A 5-point Gaussian-Legendre quadrature rule exactly integrates all polynomials of degree up to:
A4
B5
C9
D10
An n-point Gaussian quadrature rule exactly integrates all polynomials of degree up to 2n − 1. With n = 5 points, this is 2(5) − 1 = 9. The common mistake is thinking a 5-point rule handles only degree-5 polynomials. The reason for the 2n − 1 exactness comes from orthogonal polynomial theory: any degree-(2n−1) polynomial can be written as P_n(x)·s(x) + r(x) where s and r have degree less than n; the first term integrates to zero by orthogonality, and the n-point rule captures r(x) exactly.
Question 2 Multiple Choice
Chebyshev polynomials and Legendre polynomials both form orthogonal families on [-1, 1]. What is the key difference between them?
ALegendre polynomials have more roots on [-1, 1] than Chebyshev polynomials of the same degree
BThey are orthogonal with respect to different weight functions: Legendre uses w(x) = 1, Chebyshev uses w(x) = 1/√(1−x²)

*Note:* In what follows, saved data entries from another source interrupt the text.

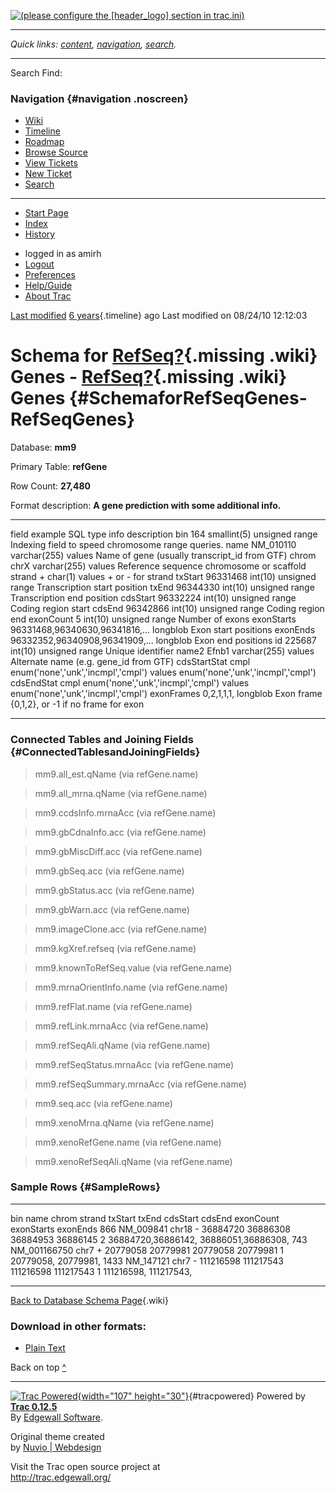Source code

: <div id="center-content" class="box">

<div id="header">

<div id="logo">

[![(please configure the \[header\_logo\] section in
trac.ini)](/trac/trac_backup/chrome/site/novologo640t2.png)]()

</div>

------------------------------------------------------------------------

<div class="noscreen noprint">

*Quick links: [content](#main), [navigation](#mainnav),
[search](#theme-search).*

------------------------------------------------------------------------

</div>

<div id="theme-search" class="noprint">

Search <span class="noscreen">Find:</span> <span
id="search-input-out"></span>

</div>

</div>

<div id="theme-mainnav" class="noprint">

### Navigation {#navigation .noscreen}

-   [Wiki<span class="tab-l"></span><span
    class="tab-r"></span>](/trac/trac_backup/wiki)
-   [Timeline<span class="tab-l"></span><span
    class="tab-r"></span>](/trac/trac_backup/timeline)
-   [Roadmap<span class="tab-l"></span><span
    class="tab-r"></span>](/trac/trac_backup/roadmap)
-   [Browse Source<span class="tab-l"></span><span
    class="tab-r"></span>](/trac/trac_backup/browser)
-   [View Tickets<span class="tab-l"></span><span
    class="tab-r"></span>](/trac/trac_backup/report)
-   [New Ticket<span class="tab-l"></span><span
    class="tab-r"></span>](/trac/trac_backup/newticket)
-   [Search<span class="tab-l"></span><span
    class="tab-r"></span>](/trac/trac_backup/search)

------------------------------------------------------------------------

</div>

<div id="page" class="box">

<div id="page-in" class="box">

<div id="strip" class="box noprint">

<div id="ctxtnav" class="nav">

-   [Start Page](/trac/trac_backup/wiki/WikiStart)
-   [Index](/trac/trac_backup/wiki/TitleIndex)
-   [History](/trac/trac_backup/wiki/db_mm9_refGene?action=history)

</div>

<div id="metanav" class="nav">

-   logged in as amirh
-   [Logout](/trac/trac_backup/logout)
-   [Preferences](/trac/trac_backup/prefs)
-   [Help/Guide](/trac/trac_backup/wiki/TracGuide)
-   [About Trac](/trac/trac_backup/about)

</div>

</div>

<div id="main">

<div id="content" class="wiki">

<div class="wikipage searchable">

<div class="trac-modifiedby">

<span>[Last
modified](/trac/trac_backup/wiki/db_mm9_refGene?action=diff&version=7 "Version 7 by sharonc")
[6
years](/trac/trac_backup/timeline?from=2010-08-24T12%3A12%3A03%2B08%3A00&precision=second "2010-08-24T12:12:03+08:00 in Timeline"){.timeline}
ago</span> <span class="trac-print">Last modified on 08/24/10
12:12:03</span>

</div>

<div id="wikipage">

Schema for [RefSeq?](/trac/trac_backup/wiki/RefSeq){.missing .wiki} Genes - [RefSeq?](/trac/trac_backup/wiki/RefSeq){.missing .wiki} Genes {#SchemaforRefSeqGenes-RefSeqGenes}
==========================================================================================================================================

Database: **mm9**

Primary Table: **refGene**

Row Count: **27,480**

Format description: **A gene prediction with some additional info.**

  -------------- -------------------------------- ------------------------------------ -------- ---------------------------------------------------
  field          example                          SQL type                             info     description
  bin            164                              smallint(5) unsigned                 range    Indexing field to speed chromosome range queries.
  name           NM\_010110                       varchar(255)                         values   Name of gene (usually transcript\_id from GTF)
  chrom          chrX                             varchar(255)                         values   Reference sequence chromosome or scaffold
  strand         +                                char(1)                              values   + or - for strand
  txStart        96331468                         int(10) unsigned                     range    Transcription start position
  txEnd          96344330                         int(10) unsigned                     range    Transcription end position
  cdsStart       96332224                         int(10) unsigned                     range    Coding region start
  cdsEnd         96342866                         int(10) unsigned                     range    Coding region end
  exonCount      5                                int(10) unsigned                     range    Number of exons
  exonStarts     96331468,96340630,96341816,...   longblob                                      Exon start positions
  exonEnds       96332352,96340908,96341909,...   longblob                                      Exon end positions
  id             225687                           int(10) unsigned                     range    Unique identifier
  name2          Efnb1                            varchar(255)                         values   Alternate name (e.g. gene\_id from GTF)
  cdsStartStat   cmpl                             enum('none','unk','incmpl','cmpl')   values   enum('none','unk','incmpl','cmpl')
  cdsEndStat     cmpl                             enum('none','unk','incmpl','cmpl')   values   enum('none','unk','incmpl','cmpl')
  exonFrames     0,2,1,1,1,                       longblob                                      Exon frame {0,1,2}, or -1 if no frame for exon
  -------------- -------------------------------- ------------------------------------ -------- ---------------------------------------------------

### Connected Tables and Joining Fields {#ConnectedTablesandJoiningFields}

> mm9.all\_est.qName (via refGene.name)

> mm9.all\_mrna.qName (via refGene.name)

> mm9.ccdsInfo.mrnaAcc (via refGene.name)

> mm9.gbCdnaInfo.acc (via refGene.name)

> mm9.gbMiscDiff.acc (via refGene.name)

> mm9.gbSeq.acc (via refGene.name)

> mm9.gbStatus.acc (via refGene.name)

> mm9.gbWarn.acc (via refGene.name)

> mm9.imageClone.acc (via refGene.name)

> mm9.kgXref.refseq (via refGene.name)

> mm9.knownToRefSeq.value (via refGene.name)

> mm9.mrnaOrientInfo.name (via refGene.name)

> mm9.refFlat.name (via refGene.name)

> mm9.refLink.mrnaAcc (via refGene.name)

> mm9.refSeqAli.qName (via refGene.name)

> mm9.refSeqStatus.mrnaAcc (via refGene.name)

> mm9.refSeqSummary.mrnaAcc (via refGene.name)

> mm9.seq.acc (via refGene.name)

> mm9.xenoMrna.qName (via refGene.name)

> mm9.xenoRefGene.name (via refGene.name)

> mm9.xenoRefSeqAli.qName (via refGene.name)

### Sample Rows {#SampleRows}

  ------ --------------- ------- -------- ----------- ----------- ----------- ----------- ----------- -------------------- --------------------
  bin    name            chrom   strand   txStart     txEnd       cdsStart    cdsEnd      exonCount   exonStarts           exonEnds
  866    NM\_009841      chr18   -        36884720    36886308    36884953    36886145    2           36884720,36886142,   36886051,36886308,
  743    NM\_001166750   chr7    +        20779058    20779981    20779058    20779981    1           20779058,            20779981,
  1433   NM\_147121      chr7    -        111216598   111217543   111216598   111217543   1           111216598,           111217543,
  ------ --------------- ------- -------- ----------- ----------- ----------- ----------- ----------- -------------------- --------------------

[Back to Database Schema Page](/trac/trac_backup/wiki/ddSchema){.wiki}

</div>

</div>

<div id="attachments">

</div>

<div class="buttons">

<div>

</div>

<div>

</div>

</div>

</div>

<div id="altlinks">

### Download in other formats:

-   [Plain Text](/trac/trac_backup/wiki/db_mm9_refGene?format=txt)

</div>

</div>

</div>

</div>

<div id="footer" lang="en" lang="en">

<div id="top" class="noprint">

<span class="noscreen">Back on top</span>
[\^<span></span>](#header "Back on top ^")

</div>

------------------------------------------------------------------------

[![Trac
Powered](/trac/trac_backup/chrome/common/trac_logo_mini.png){width="107"
height="30"}](http://trac.edgewall.org/){#tracpowered}
Powered by [**Trac 0.12.5**](/trac/trac_backup/about)\
By [Edgewall Software](http://www.edgewall.org/).

Original theme created\
by [Nuvio | Webdesign](http://www.nuvio.cz)

Visit the Trac open source project at\
<http://trac.edgewall.org/>

</div>

</div>
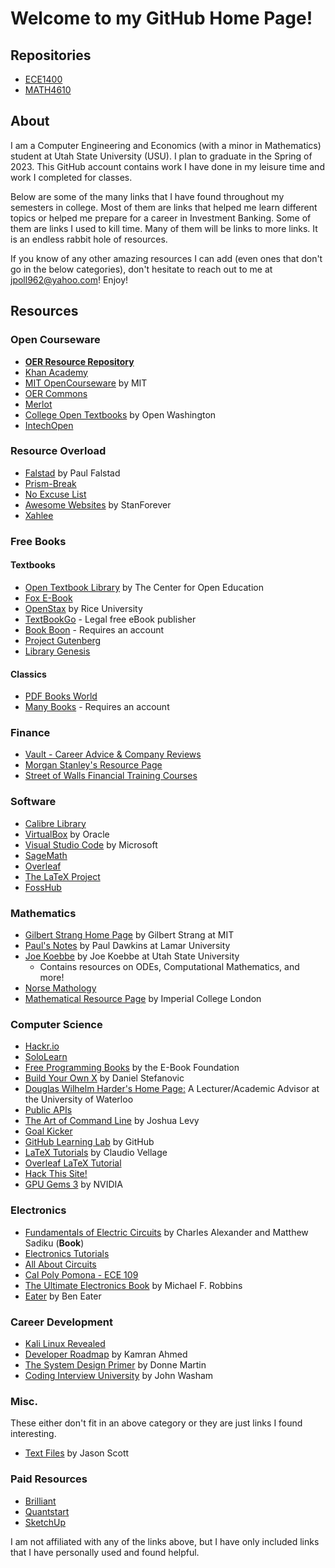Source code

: # Welcome to my GitHub Home Page!

## Repositories
* [ECE1400](https://github.com/jpoll962/ECE1400)
* [MATH4610](https://jpoll962.github.io/math4610.md)

## About
I am a Computer Engineering and Economics (with a minor in Mathematics) student at Utah State University (USU). I plan to graduate in the Spring of 2023.
This GitHub account contains work I have done in my leisure time and work I completed for classes.

Below are some of the many links that I have found throughout my semesters in college.
Most of them are links that helped me learn different topics or helped me prepare for a career in Investment Banking. Some of them
are links I used to kill time. Many of them will be links to more links. It is an endless rabbit hole of resources.

If you know of any other amazing resources I can add (even ones that don't go in the below categories), don't hesitate to reach out to me at jpoll962@yahoo.com! Enjoy!

## Resources

### Open Courseware
* [**OER Resource Repository**](https://start.me/p/QRDO7R/find-oer)
* [Khan Academy](https://www.khanacademy.org/)
* [MIT OpenCourseware](https://ocw.mit.edu) by MIT
* [OER Commons](https://www.oercommons.org/)
* [Merlot](https://www.merlot.org/merlot/)
* [College Open Textbooks](https://www.openwa.org/college-open-textbooks-page/) by Open Washington
* [IntechOpen](https://www.intechopen.com/)

### Resource Overload
* [Falstad](https://www.falstad.com/) by Paul Falstad
* [Prism-Break](https://prism-break.org/en/)
* [No Excuse List](http://noexcuselist.com/)
* [Awesome Websites](https://github.com/StanForever/awesome-websites) by StanForever
* [Xahlee](http://xahlee.info/)

### Free Books
#### Textbooks
* [Open Textbook Library](https://open.umn.edu/opentextbooks/) by The Center for Open Education
* [Fox E-Book](https://www.foxebook.net)
* [OpenStax](https://openstax.org/) by Rice University
* [TextBookGo](http://textbookgo.com/) - Legal free eBook publisher
* [Book Boon](https://bookboon.com/) - Requires an account
* [Project Gutenberg](http://www.gutenberg.org/)
* [Library Genesis](https://libgen.is/)

#### Classics
* [PDF Books World](https://www.pdfbooksworld.com/)
* [Many Books](https://manybooks.net/) - Requires an account

### Finance
* [Vault - Career Advice & Company Reviews](https://www.vault.com/)
* [Morgan Stanley's Resource Page](https://www.morgansanley.com/people-opportunities/students-graduates/resources/)
* [Street of Walls Financial Training Courses](http://www.streetofwalls.com/finance-training-courses/)

### Software
* [Calibre Library](https://calibre-ebook.com/)
* [VirtualBox](https://www.virtualbox.org/) by Oracle
* [Visual Studio Code](https://code.visualstudio.com/) by Microsoft
* [SageMath](https://www.sagemath.org/index.html)
* [Overleaf](https://www.overleaf.com/)
* [The LaTeX Project](https://www.latex-project.org/)
* [FossHub](https://www.fosshub.com/)

### Mathematics
* [Gilbert Strang Home Page](http://www-math.mit.edu/~gs/) by Gilbert Strang at MIT
* [Paul's Notes](https://tutorial.math.lamar.edu/) by Paul Dawkins at Lamar University
* [Joe Koebbe](https://jvkoebbe.github.io/) by Joe Koebbe at Utah State University
  - Contains resources on ODEs, Computational Mathematics, and more!
* [Norse Mathology](https://www.norsemathology.org/wiki/index.php?title=Main_Page)
* [Mathematical Resource Page](http://wwwf.imperial.ac.uk/metric/metric_public/index.html) by Imperial College London

### Computer Science
* [Hackr.io](https://hackr.io/)
* [SoloLearn](https://www.sololearn.com/Courses/)
* [Free Programming Books](https://ebookfoundation.github.io/free-programming-books/free-programming-books.html) by the E-Book Foundation
* [Build Your Own X](https://github.com/danistefanovic/build-your-own-x) by Daniel Stefanovic
* [Douglas Wilhelm Harder's Home Page:](https://ece.uwaterloo.ca/~dwharder/) A Lecturer/Academic Advisor at the University of Waterloo
* [Public APIs](https://github.com/public-apis/public-apis)
* [The Art of Command Line](https://github.com/jlevy/the-art-of-command-line) by Joshua Levy
* [Goal Kicker](https://goalkicker.com/)
* [GitHub Learning Lab](https://lab.github.com/) by GitHub
* [LaTeX Tutorials](https://www.latex-tutorial.com/) by Claudio Vellage
* [Overleaf LaTeX Tutorial](https://www.overleaf.com/learn/latex/Learn_LaTeX_in_30_minutes)
* [Hack This Site!](https://www.hackthissite.org/pages/index/index.php)
* [GPU Gems 3](https://developer.nvidia.com/gpugems/gpugems3/contributors) by NVIDIA

### Electronics
* [Fundamentals of Electric Circuits](http://hafizzaheer.pbworks.com/w/file/fetch/85918240/Fundamentals%20of%20Electric%20Circuits%20(5th%20Ed)(gnv64).pdf) by Charles Alexander and Matthew Sadiku (**Book**)
* [Electronics Tutorials](https://www.electronics-tutorials.ws/)
* [All About Circuits](https://www.allaboutcircuits.com/)
* [Cal Poly Pomona - ECE 109](https://www.cpp.edu/~elab/index.html)
* [The Ultimate Electronics Book](https://ultimateelectronicsbook.com/) by Michael F. Robbins
* [Eater](https://eater.net/) by Ben Eater

### Career Development
* [Kali Linux Revealed](https://kali.training/lessons/introduction/)
* [Developer Roadmap](https://github.com/kamranahmedse/developer-roadmap) by Kamran Ahmed
* [The System Design Primer](https://github.com/donnemartin/system-design-primer) by Donne Martin
* [Coding Interview University](https://github.com/jwasham/coding-interview-university) by John Washam

### Misc.
These either don't fit in an above category or they are just links I found interesting.  

* [Text Files](http://textfiles.com/) by Jason Scott

### Paid Resources
* [Brilliant](https://brilliant.org/)
* [Quantstart](https://www.quantstart.com/)
* [SketchUp](https://www.sketchup.com/)
  
I am not affiliated with any of the links above, but I have only included links that I have personally used and found helpful.
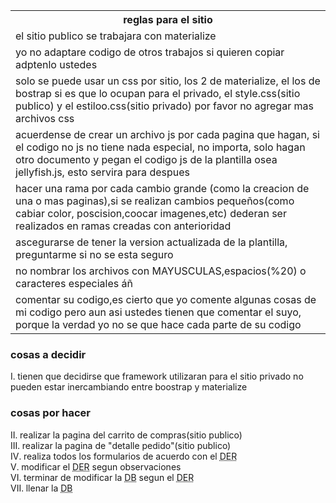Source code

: 
<table borde="1px">
  <tr>
    <th>
      reglas para el sitio
    </th>
  </tr>
  <tr>
    <td>
      el sitio publico se trabajara con materialize
    </td>
  </tr>
  <tr>
    <td>
      yo no adaptare codigo de otros trabajos si quieren copiar adptenlo ustedes
    </td>
  </tr>
  <tr>
    <td>
      solo se puede usar un css por sitio, los 2 de materialize, el los de bostrap si es que lo ocupan para el privado, el style.css(sitio publico) y el estiloo.css(sitio privado) por favor no agregar mas archivos css
    </td>
  </tr>
  <tr>
    <td>
      acuerdense de crear un archivo js por cada pagina que hagan, si el codigo no js no tiene nada especial, no importa, solo hagan otro documento y pegan el codigo js de la plantilla osea jellyfish.js, esto servira para despues
    </td>
  </tr>
  <tr>
    <td>
      hacer una rama por cada cambio grande (como la creacion de una o mas paginas),si se realizan cambios pequeños(como cabiar color, poscision,coocar imagenes,etc) dederan ser realizados en ramas creadas con anterioridad
    </td>
  </tr>
  <tr>
    <td>
      ascegurarse de tener la version actualizada de la plantilla, preguntarme si no se esta seguro
    </td>
  </tr>
  <tr>
    <td>
      no nombrar los archivos con MAYUSCULAS,espacios(%20) o caracteres especiales áñ
    </td>
  </tr>
  <tr>
    <td>
      comentar su codigo,es cierto que yo comente algunas cosas de mi codigo pero aun asi ustedes tienen que comentar el suyo, porque la verdad yo no se que hace cada parte de su codigo
    </td>
  </tr>
  </table>
  <h3>cosas a decidir</h3>
   <li type=I>tienen que decidirse que framework utilizaran para el sitio privado no pueden estar inercambiando entre boostrap y materialize</li>
     <h3>cosas por hacer</h3>
   <li type=I>realizar la pagina del carrito de compras(sitio publico)</li>
   <li type=I>realizar la pagina de "detalle pedido"(sitio publico)</li>
     <li type=I>realiza todos los formularios de acuerdo con el <abbr title="diagrama enitidad relacion">DER</abbr></li>
       <li type=I>modificar el <abbr title="diagrama enitidad relacion">DER</abbr> segun observaciones</li>
         <li type=I>terminar de modificar la <abbr title="base de datos">DB</abbr> segun el <abbr title="diagrama enitidad relacion">DER</abbr></li>
           <li type=I>llenar la <abbr title="base de datos">DB</abbr></li>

CChebyshev polynomials are not actually orthogonal — they just minimize approximation error
DLegendre polynomials are only defined for even degrees
Both families are orthogonal polynomials on [-1, 1], but the inner product differs. Legendre: ⟨f,g⟩ = ∫₋₁¹ f(x)g(x) dx (uniform weight). Chebyshev: ⟨f,g⟩ = ∫₋₁¹ f(x)g(x)/√(1−x²) dx (endpoint-upweighting). The Chebyshev weight concentrates attention near the endpoints, which is why Chebyshev polynomials have the minimax property — they minimize the maximum deviation from zero among all monic polynomials, making them optimal for polynomial approximation in the sup-norm sense.
Question 3 True / False
The n roots of the nth orthogonal polynomial P_n are the optimal node locations for an n-point Gaussian quadrature rule.
TTrue
FFalse
Answer: True
This is the central connection between orthogonal polynomials and Gaussian quadrature. The roots of P_n are called Gauss points or quadrature nodes. Using them as evaluation points, with carefully chosen quadrature weights, produces a rule that integrates all polynomials of degree up to 2n−1 exactly. No other choice of n nodes achieves this degree of exactness — the orthogonal polynomial roots are uniquely optimal.
Question 4 True / False
Gaussian quadrature with n points is generally less accurate than an n-point equally-spaced rule (like the composite trapezoidal rule) for smooth functions.
TTrue
FFalse
Answer: False
The opposite is true — Gaussian quadrature is dramatically more accurate. For smooth functions, Gaussian quadrature converges exponentially fast as n increases, not just algebraically. A 5-point Gaussian rule integrates all polynomials of degree up to 9 exactly, while a 5-point composite trapezoidal or Simpson's rule achieves only algebraic convergence. The orthogonal polynomial node placement exploits the full polynomial-exactness budget of n function evaluations.
Question 5 Short Answer
Why does a 5-point Gaussian-Legendre rule exactly integrate polynomials of degree up to 9, rather than just up to 4? What property of orthogonal polynomials makes this possible?
Think about your answer, then reveal below.
Model answer: An n-point rule has 2n free parameters (n node locations plus n weights). By choosing nodes at the roots of P_n and weights optimally, the rule is exact for all polynomials of degree up to 2n−1 — not just n−1. The key is that any degree-(2n−1) polynomial can be decomposed as P_n(x)·s(x) + r(x) where s and r have degree less than n. The first term integrates to zero by orthogonality of P_n; the second is captured exactly by the n-point rule. This doubles the polynomial exactness degree.
The orthogonality of P_n is doing crucial work: it guarantees that the 'high-degree' component P_n·s integrates to zero for free, without using any of the n function evaluations. Only the degree-(n−1) remainder r(x) needs to be handled explicitly, which n points can do exactly. This argument breaks down for degree ≥ 2n because the remainder r would have degree ≥ n and would not be exactly integrable.